Cm NEUTRON MEASUREMENTS FOR SPENT FUEL USING A NEUTRON COINCIDENCE COUNTER AND A COMPARISON WITH CHEMICAL ANALYSIS RESULTS

Year
2009
Author(s)
Howard O. Menlove - Los Alamos National Laboratory
Tae-Hoon Lee - Korea Atomic Energy Research Institute
Sang-Yoon Lee - Korea Atomic Energy Research Institute
Abstract
A passive neutron coincidence counter for the nuclear material measurement of the Advanced Spent Fuel Conditioning Process (ACP) has been developed by the Korea Atomic Energy Research Institute (KAERI) since 2003 and was deployed in a hot cell of the ACP Facility (ACPF) in 2005. The most dominant neutron source among the spontaneous fission nuclides contained in spent fuel is 244Cm. To obtain the neutron counting rates of the singles, doubles, and triples coincidences of the neutron counter with an increment of the 244Cm mass, a hot test of the neutron counter was performed with several spent fuel rod-cuts in the ACPF hot cell in 2007. The source term of the spent fuel rod-cuts was obtained by using the ORIGEN-ARP burnup simulation code and a set of preliminary calibration curves of the neutron counter for 244Cm was generated.
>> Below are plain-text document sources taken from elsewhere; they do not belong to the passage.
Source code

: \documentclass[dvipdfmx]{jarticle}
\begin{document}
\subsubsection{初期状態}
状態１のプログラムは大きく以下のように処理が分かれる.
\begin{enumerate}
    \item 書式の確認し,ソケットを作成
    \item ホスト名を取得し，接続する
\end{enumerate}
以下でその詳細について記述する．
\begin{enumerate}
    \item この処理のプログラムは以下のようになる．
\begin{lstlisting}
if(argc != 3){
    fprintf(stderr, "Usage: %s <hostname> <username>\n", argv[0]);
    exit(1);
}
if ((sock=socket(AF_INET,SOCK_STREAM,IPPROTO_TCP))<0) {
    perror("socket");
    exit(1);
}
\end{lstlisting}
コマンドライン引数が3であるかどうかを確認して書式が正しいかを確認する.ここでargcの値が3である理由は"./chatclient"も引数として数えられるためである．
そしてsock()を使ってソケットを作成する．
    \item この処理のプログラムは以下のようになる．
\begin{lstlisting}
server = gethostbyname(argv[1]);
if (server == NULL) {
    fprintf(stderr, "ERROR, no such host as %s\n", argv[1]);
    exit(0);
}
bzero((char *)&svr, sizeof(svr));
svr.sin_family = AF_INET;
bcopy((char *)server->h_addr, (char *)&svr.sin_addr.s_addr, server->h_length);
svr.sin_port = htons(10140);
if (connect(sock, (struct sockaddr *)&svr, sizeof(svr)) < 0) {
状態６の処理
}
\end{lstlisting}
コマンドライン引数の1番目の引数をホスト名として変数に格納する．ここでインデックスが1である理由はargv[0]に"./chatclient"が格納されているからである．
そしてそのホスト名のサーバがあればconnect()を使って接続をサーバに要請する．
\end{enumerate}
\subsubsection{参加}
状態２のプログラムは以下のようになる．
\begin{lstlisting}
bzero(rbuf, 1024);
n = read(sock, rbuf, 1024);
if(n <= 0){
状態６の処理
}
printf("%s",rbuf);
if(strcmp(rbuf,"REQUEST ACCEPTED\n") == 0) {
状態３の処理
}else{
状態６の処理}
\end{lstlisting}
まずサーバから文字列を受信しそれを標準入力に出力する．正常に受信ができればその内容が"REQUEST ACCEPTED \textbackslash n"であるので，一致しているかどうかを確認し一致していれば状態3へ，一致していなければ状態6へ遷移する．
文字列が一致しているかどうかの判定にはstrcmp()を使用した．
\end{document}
The calibration curves were also obtained from the results of an MCNPX code simulation, but there was a wide difference of around 30% in the slope of doubles rate calibration curve between the measurements and the MCNPX results. The chemical analysis results of the spent fuel samples were obtained in September 2008. Before having the chemical analysis results, the difference was considered coming from the uncertainty of source term calculated by using the ORIGEN-ARP code. However it is found that the difference between the measurements and MCNPX results is due to the error in the declared burnup since the chemical analysis burnups of the samples differ from the declared ones by around 10%. The expected burnup of each rod-cut was also obtained from the results of self-multiplication correction for the 244Cm mass of the rod-cuts and the difference between the expected burnup results and the chemical analysis results is less than 2%. This study shows the high performance of the neutron coincidence counter for 244 Cm measurements of spent fuel and also shows that the burnup of spent fuel samples can be obtained through a series of ORIGEN-ARP code simulations if it is possible to acquire the measurement data of neutron counting rates for 244Cm of the samples.